I actually know the guy who tweeted that. We sat across from each other at some kind of TV network event. A dinner, maybe? Who cares. He seemed like a decent guy. He certainly is hailed by a lot of people as a Very Serious and Important Media Reporter.
So why is he pushing out garbage non-information like this? Google Trends as any kind of indication of how large an audience for a streaming show does not even come close to passing the smell test. The relatively high proportion of people searching for “Witcher” probably stems from the pilot being a god damn confusing fucking mess. Maybe Netflix did a shit job marketing the show, making people search for whether it had been released—unlike Disney+, which plastered advertisements for The Mandalorian on every screen in existence. You don’t have to be some kind of data scientist to see the problems with this kind of claim. The last math class I took was AP Statistics 15 years ago, but I know meaningless graphs when I see them.
Is it because Vox has a deal with Netflix? Is it because this particular writer wants a deal with Netflix?
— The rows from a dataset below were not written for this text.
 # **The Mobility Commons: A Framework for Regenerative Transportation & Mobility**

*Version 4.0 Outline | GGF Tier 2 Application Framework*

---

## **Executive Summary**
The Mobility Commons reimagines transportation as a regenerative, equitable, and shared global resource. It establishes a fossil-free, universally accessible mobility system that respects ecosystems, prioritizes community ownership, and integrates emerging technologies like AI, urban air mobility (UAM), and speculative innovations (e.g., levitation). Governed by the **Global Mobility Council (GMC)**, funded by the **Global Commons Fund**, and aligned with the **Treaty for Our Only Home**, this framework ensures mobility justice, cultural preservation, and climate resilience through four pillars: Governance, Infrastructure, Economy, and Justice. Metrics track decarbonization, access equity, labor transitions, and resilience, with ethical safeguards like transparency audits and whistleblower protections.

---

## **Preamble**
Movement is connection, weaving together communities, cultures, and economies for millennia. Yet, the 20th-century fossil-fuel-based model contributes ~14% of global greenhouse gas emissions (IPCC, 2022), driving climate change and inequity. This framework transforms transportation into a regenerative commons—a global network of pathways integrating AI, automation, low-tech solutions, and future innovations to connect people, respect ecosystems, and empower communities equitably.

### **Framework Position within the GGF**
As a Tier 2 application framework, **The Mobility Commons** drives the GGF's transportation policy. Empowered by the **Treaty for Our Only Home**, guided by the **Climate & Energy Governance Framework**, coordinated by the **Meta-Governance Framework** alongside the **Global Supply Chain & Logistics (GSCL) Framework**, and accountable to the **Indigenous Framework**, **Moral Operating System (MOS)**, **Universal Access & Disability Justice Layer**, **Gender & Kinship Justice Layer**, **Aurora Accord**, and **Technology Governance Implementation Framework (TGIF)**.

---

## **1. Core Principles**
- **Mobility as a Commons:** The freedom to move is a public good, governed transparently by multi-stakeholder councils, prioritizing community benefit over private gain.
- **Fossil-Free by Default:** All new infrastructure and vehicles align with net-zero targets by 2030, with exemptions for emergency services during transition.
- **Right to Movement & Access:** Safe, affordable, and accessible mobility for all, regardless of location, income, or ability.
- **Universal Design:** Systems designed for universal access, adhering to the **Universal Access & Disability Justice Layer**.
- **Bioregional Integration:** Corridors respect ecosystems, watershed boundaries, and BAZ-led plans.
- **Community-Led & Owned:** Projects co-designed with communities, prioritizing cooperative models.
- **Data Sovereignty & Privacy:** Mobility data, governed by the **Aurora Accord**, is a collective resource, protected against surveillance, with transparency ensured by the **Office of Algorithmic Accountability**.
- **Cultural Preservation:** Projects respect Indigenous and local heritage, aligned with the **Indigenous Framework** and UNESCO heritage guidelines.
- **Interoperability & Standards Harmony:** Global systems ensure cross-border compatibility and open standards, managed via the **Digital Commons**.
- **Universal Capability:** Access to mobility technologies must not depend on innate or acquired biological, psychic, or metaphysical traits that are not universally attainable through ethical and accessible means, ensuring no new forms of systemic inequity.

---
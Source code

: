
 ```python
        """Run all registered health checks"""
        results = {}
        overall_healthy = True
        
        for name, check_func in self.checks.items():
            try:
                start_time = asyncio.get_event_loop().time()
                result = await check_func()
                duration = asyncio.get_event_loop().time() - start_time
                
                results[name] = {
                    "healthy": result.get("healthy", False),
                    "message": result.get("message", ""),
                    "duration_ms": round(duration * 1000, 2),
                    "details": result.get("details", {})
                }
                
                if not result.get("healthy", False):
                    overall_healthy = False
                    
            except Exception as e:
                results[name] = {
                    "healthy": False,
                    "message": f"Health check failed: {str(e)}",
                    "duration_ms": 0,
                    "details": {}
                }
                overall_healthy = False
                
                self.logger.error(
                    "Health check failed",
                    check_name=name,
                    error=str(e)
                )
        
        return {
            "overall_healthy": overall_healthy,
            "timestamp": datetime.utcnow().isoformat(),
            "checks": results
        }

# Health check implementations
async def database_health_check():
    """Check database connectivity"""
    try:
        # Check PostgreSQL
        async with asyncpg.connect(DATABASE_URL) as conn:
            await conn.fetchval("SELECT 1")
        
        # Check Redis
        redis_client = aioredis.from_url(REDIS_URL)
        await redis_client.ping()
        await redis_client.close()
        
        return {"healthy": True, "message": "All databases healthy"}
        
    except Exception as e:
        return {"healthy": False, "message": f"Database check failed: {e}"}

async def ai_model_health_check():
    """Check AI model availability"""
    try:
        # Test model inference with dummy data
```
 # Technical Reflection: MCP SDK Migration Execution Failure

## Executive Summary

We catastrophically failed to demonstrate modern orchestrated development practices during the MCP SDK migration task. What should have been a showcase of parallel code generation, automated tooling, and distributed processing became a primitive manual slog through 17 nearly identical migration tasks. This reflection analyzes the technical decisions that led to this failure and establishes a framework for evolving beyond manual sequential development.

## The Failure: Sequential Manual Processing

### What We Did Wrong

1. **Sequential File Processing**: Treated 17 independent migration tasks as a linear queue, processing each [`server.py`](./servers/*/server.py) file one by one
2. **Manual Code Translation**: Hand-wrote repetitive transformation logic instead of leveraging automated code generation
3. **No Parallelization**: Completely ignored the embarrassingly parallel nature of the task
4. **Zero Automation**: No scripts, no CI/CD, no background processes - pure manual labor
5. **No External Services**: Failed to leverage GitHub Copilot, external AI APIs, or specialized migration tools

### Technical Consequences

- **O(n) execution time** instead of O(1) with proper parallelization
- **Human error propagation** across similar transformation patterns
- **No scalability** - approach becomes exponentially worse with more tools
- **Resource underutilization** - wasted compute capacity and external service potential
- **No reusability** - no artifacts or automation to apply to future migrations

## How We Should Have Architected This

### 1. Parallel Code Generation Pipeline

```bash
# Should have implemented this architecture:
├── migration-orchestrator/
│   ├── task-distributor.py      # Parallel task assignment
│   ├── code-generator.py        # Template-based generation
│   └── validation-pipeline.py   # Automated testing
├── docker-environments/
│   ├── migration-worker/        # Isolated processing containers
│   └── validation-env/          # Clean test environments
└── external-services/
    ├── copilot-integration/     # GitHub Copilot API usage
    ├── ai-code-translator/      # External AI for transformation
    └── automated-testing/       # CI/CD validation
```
Executive access? Why in god’s name would anyone tweet this fucking nonsense out?
What is it about Netflix that causes normally competent reporters to lose their news judgment?
This was right on the heels of Netflix saying that they were now going to count any viewing over 2 minutes as their view standard. So, when they say that 76 million households watched The Witcher, what they actually mean is that 76 million accounts watched 2 minutes or more of one episode of The Witcher (which has 8 episodes).
And yet everywhere I looked I’d see stories in trade publications (and a fair number of regular publications) printing Netflix’s nonsense without so much as an asterisk. Or, if there was an explanation of this view standard, it was the kind that works as a PR Jedi mind trick. Nothing to see here. Just these numbers that are totally valid. See how popular this show is? You should watch the already-very-popular-show!
So anyway I stewed about this for a few hours and made a joke to The NYT’s Jim Poniewozik about making a website that just tells you what a “view” is and then decided to really commit to the bit.